Views of Jo’burg

Views of Jo’burg life – two very different perspectives. One textual, for reasons that will become apparent, one pictorial, for reasons I hope will be apparent, too. 

Views of Jo’burg 1: Last night I woke up, again, in the middle of a nightmare. Some tsotsis (South African for thugs) were about to break into my house, and in several attempts I seem to have tried to bring them down with the meter-long iron pipe I placed next to my bed (for real) some months ago, when the security service I had been promised failed to turn up on three successive weekends. In real life, it’s something you don’t do, resist. You may just get away alive if you hand over everything. That’s for street robberies – as for burglaries, they don’t tend to end well … I don’t remember ever having had such extended periods of anxiety and utter fear at every noise, especially during those weekends without any security guy here. When a Tanzanian PhD student got killed around the corner from my place I had enough and filed an angry complaint to people on top, to the donors of my scholarship, to everyone I could think of. It worked, I have had 24/7 security ever since. …

UK colleague David tells me about his irritation upon his first arrival in Jo’burg. Moving into a place in what looked like a good neighbourhood to him, he was introduced by his landlady to laser sensors, and a portable panic button which he was meant to keep within reach all the time. … Today, an armed robbery and shootout at Cresta Mall, the second in two months. Well, I was there just the other week. … A few weeks ago, a 21-year old student, earning his tuition fees as a Taxify driver, was set on fire in the boot of his car by other taxi drivers, another victim of the raging taxi war. … The driver of an expensive Audi was shot several times while stuck in a traffic jam; three hitmen had waited for him, unfinished business, it appears. … Four policemen shot in Jo’burg in February alone (which is why you hardly see them anywhere in downtown). … And so on and on and on and on. This is what crime may look like here – and you get an idea of the atmosphere it creates even if you’re not directly involved (here the story):

Figures for a terrifying comparison (cases of murder in 2017):

  • New York (8.5M people) 290
  • London (8.5M) 116
  • Berlin (3.9M) 91
  • Jo’burg and Soweto (ca. 10M): 1,375 (aggregate for most precincts, but I may have missed some)
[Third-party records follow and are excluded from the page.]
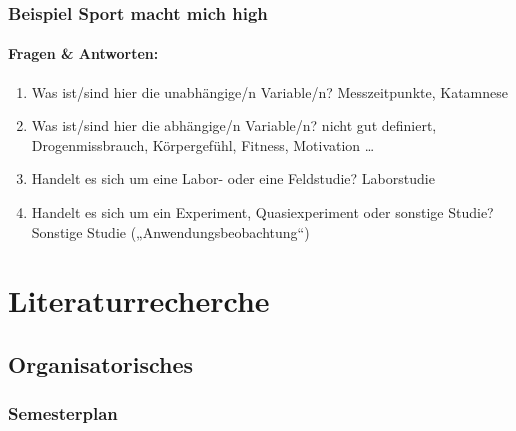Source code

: \documentclass[
]{book}
\providecommand{\tightlist}{%
  \setlength{\itemsep}{0pt}\setlength{\parskip}{0pt}}
\begin{document}
\hypertarget{beispiel-sport-macht-mich-high}{%
\subsection{Beispiel Sport macht mich high}\label{beispiel-sport-macht-mich-high}}

\hypertarget{fragen-antworten-3}{%
\subsubsection{Fragen \& Antworten:}\label{fragen-antworten-3}}

\begin{enumerate}
\def\labelenumi{\arabic{enumi}.}
\tightlist
\item
  Was ist/sind hier die unabhängige/n Variable/n? \smallskip \newline Messzeitpunkte, Katamnese \smallskip \newline
\item
  Was ist/sind hier die abhängige/n Variable/n? \smallskip \newline nicht gut definiert, Drogenmissbrauch, Körpergefühl, Fitness, Motivation \ldots{} \smallskip \newline
\item
  Handelt es sich um eine Labor- oder eine Feldstudie? \smallskip \newline Laborstudie \smallskip \newline
\item
  Handelt es sich um ein Experiment, Quasiexperiment oder sonstige Studie? \smallskip \newline Sonstige Studie („Anwendungsbeobachtung``)
\end{enumerate}

\hypertarget{literaturrecherche}{%
\chapter{Literaturrecherche}\label{literaturrecherche}}

\hypertarget{organisatorisches-3}{%
\section{Organisatorisches}\label{organisatorisches-3}}

\hypertarget{semesterplan-4}{%
\subsection{Semesterplan}\label{semesterplan-4}}
\end{document}
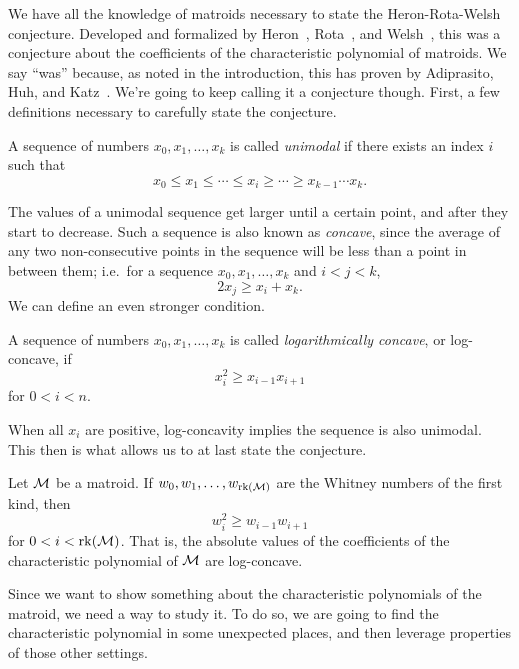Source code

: \documentclass[12pt,oneside]{../../sfsuthesis}
\begin{document}
We have all the knowledge of matroids necessary to state the Heron-Rota-Welsh conjecture.
Developed and formalized by Heron~\cite{heronMatroidPolynomials1972}, Rota~\cite{rotaCombinatorialTheoryOld1970}, and Welsh~\cite{welshMatroidTheory1976}, this was a conjecture about the coefficients of the characteristic polynomial of matroids.
We say ``was'' because, as noted in the introduction, this has proven by Adiprasito, Huh, and Katz~\cite{adiprasitoHodgeTheoryCombinatorial2018}.
We're going to keep calling it a conjecture though.
First, a few definitions necessary to carefully state the conjecture.

\begin{definition}[Unimodal]\th\label{def:unimodal}
    A sequence of numbers \( x_0, x_1, \dots, x_k \) is called \emph{unimodal} if there exists an index \( i \) such that
    \[
        x_0 \leq x_1 \leq \cdots \leq x_i \geq \cdots \geq x_{k-1} \cdots x_k.
    \]

\end{definition}

The values of a unimodal sequence get larger until a certain point, and after they start to decrease.
Such a sequence is also known as \emph{concave}, since the average of any two non-consecutive points in the sequence will be less than a point in between them;
i.e.\ for a sequence \( x_0, x_1, \dots, x_k \) and \( i < j < k \),
\[
    2x_j \geq x_i + x_k.
\]
We can define an even stronger condition.

\begin{definition}\th\label{def:logConcave}
    A sequence of numbers \( x_0, x_1, \dots, x_k \) is called \emph{logarithmically concave}, or log-concave, if
    \[
        x_i^2 \geq x_{i-1} x_{i+1}
    \]
    for \( 0 < i < n \).
\end{definition}

When all \( x_i \) are positive, log-concavity implies the sequence is also unimodal.
This then is what allows us to at last state the conjecture.

\begin{theorem}\th\label{thm:HRW}
    Let \( \mathcal{M} \) be a matroid.
    If \( w_0, w_1, \dots, w_{\operatorname{rk}(\mathcal{M})} \) are the Whitney numbers of the first kind, then
    \[
        w_i^2 \geq w_{i-1}w_{i+1}
    \]
    for \( 0 < i < \operatorname{rk}(\mathcal{M}) \).
    That is, the absolute values of the coefficients of the characteristic polynomial of \( \mathcal{M} \) are log-concave.
\end{theorem}

Since we want to show something about the characteristic polynomials of the matroid, we need a way to study it.
To do so, we are going to find the characteristic polynomial in some unexpected places, and then leverage properties of those other settings.
\end{document}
It is not much of a relief to know that Jo’burg, unlike Capetown, is below the South African average in the crime statistics (except for robbery). See also my post on femicide in South Africa.
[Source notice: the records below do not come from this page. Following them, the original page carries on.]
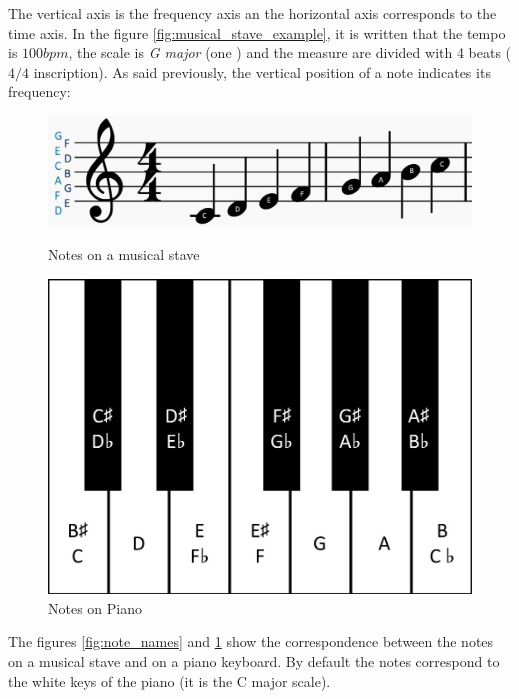 \documentclass[12pt]{report}
\begin{document}
The vertical axis is the frequency axis an the horizontal axis corresponds to the time axis.
In the figure \ref{fig:musical_stave_example}, it is written that the tempo is $100 bpm$, the scale is \textit{G major} (one \musSharp) and the measure are divided with 4 beats ($4/4$ inscription).
As said previously, the vertical position of a note indicates its frequency:

\begin{figure}[H]
   \begin{minipage}{0.5\textwidth}
     \centering
     \includegraphics[width=.9\linewidth]{images/music/stave/note_names.jpg}
     \caption{Notes on a musical stave}
     \label{fig:note_names}
   \end{minipage}\hfill
   \begin{minipage}{0.5\textwidth}
     \centering
     \includegraphics[width=.9\linewidth]{images/music/piano/piano_keys.jpg}
     \caption{Notes on Piano}
     \label{fig:piano_keys}
   \end{minipage}
\end{figure}

The figures \ref{fig:note_names} and \ref{fig:piano_keys} show the correspondence between the notes on a musical stave and on a piano keyboard. By default the notes correspond to the white keys of the piano (it is the C major scale).
\end{document}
Jo’burg at night: Last Saturday, I ask some friends to accompany me down to the road, through the small park outside their house in Troyeville where we meet to play drums and chill. I use Taxify, and as I see the taxi I had called waiting there, maybe a hundred meters away, I tell them to go back, I’ll be fine. As I get into the taxi, the driver is utterly shocked about my bravery. Walking a hundred meters through a park at night? Unimaginable, regardless of whether you are black or white. He tells me about the guy that got killed two days earlier just around the corner from where we are. We drive off, and he won’t stop at red traffic lights for the next few kilometers in this part of downtown Jo’burg – it is too dangerous, you may lose your life over the smartphone you use as a sat-nav.
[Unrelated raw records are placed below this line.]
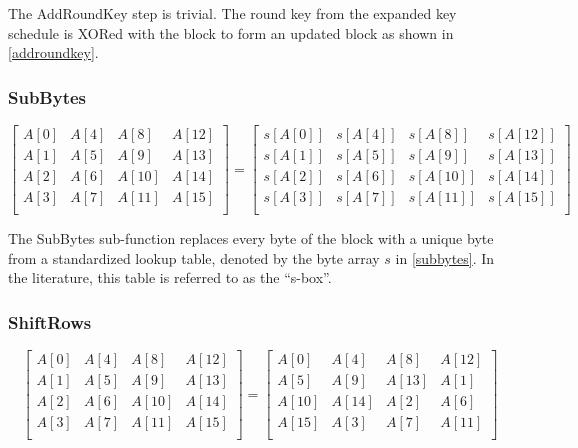 \documentclass[a4paper,10pt]{article}
\begin{document}
The AddRoundKey step is trivial.  The round key from the expanded key schedule is XORed with the block to form an updated block as shown in \eqref{addroundkey}.

\subsubsection{SubBytes}


\begin{equation}
 \begin{bmatrix}
  A[0] & A[4] & A[8] & A[12] \\
  A[1] & A[5] & A[9] & A[13] \\
  A[2] & A[6] & A[10] & A[14] \\
  A[3] & A[7] & A[11] & A[15] \\
 \end{bmatrix}
 =
 \begin{bmatrix}
  s[A[0]] & s[A[4]] & s[A[8]] & s[A[12]] \\
  s[A[1]] & s[A[5]] & s[A[9]] & s[A[13]] \\
  s[A[2]] & s[A[6]] & s[A[10]] & s[A[14]] \\
  s[A[3]] & s[A[7]] & s[A[11]] & s[A[15]] \\
 \end{bmatrix}
\label{subbytes}
\end{equation}

The SubBytes sub-function replaces every byte of the block with a unique byte from a standardized lookup table, denoted by the byte array $s$ in \eqref{subbytes}.  In the literature, this table is referred to as the ``s-box''.

\subsubsection{ShiftRows}

\begin{equation}
 \begin{bmatrix}
  A[0] & A[4] & A[8] & A[12] \\
  A[1] & A[5] & A[9] & A[13] \\
  A[2] & A[6] & A[10] & A[14] \\
  A[3] & A[7] & A[11] & A[15] \\
 \end{bmatrix}
 =
 \begin{bmatrix}
  A[0] & A[4] & A[8] & A[12] \\
  A[5] & A[9] & A[13] & A[1] \\
  A[10] & A[14] & A[2] & A[6] \\
  A[15] & A[3] & A[7] & A[11] \\
 \end{bmatrix}
\label{shiftrows}
\end{equation}
\end{document}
At least, in Troyeville taxis pick you up at night. There are quarters in Jo’burg, taxi drivers will not go to at night, so don’t go there during daytime without a plan of how to get away again. Actually, just don’t go to those places at all. In any case, make sure your phone battery is fully charged, or you end up like me. Coming in far too late from Tembisa township, the driver of a minibus taxi dropped Chimz and me at a service station in Hillbrow because he rightfully found the minibus station was an absolute no-go for us. I considered myself lucky when through my Taxify app a driver in that area turned out to be available at that time. But he couldn’t  seem to find us, and for the life of us – literally – we can’t go up to the road and watch out for him. So phone call after phone call I see my battery dying – at 9 pm, still stuck in what is a no-go area for most people during daytime. He finally made it, and when we were home, I noticed my battery had eventually died. Well, we were alive. Yay! – this is how it felt to me.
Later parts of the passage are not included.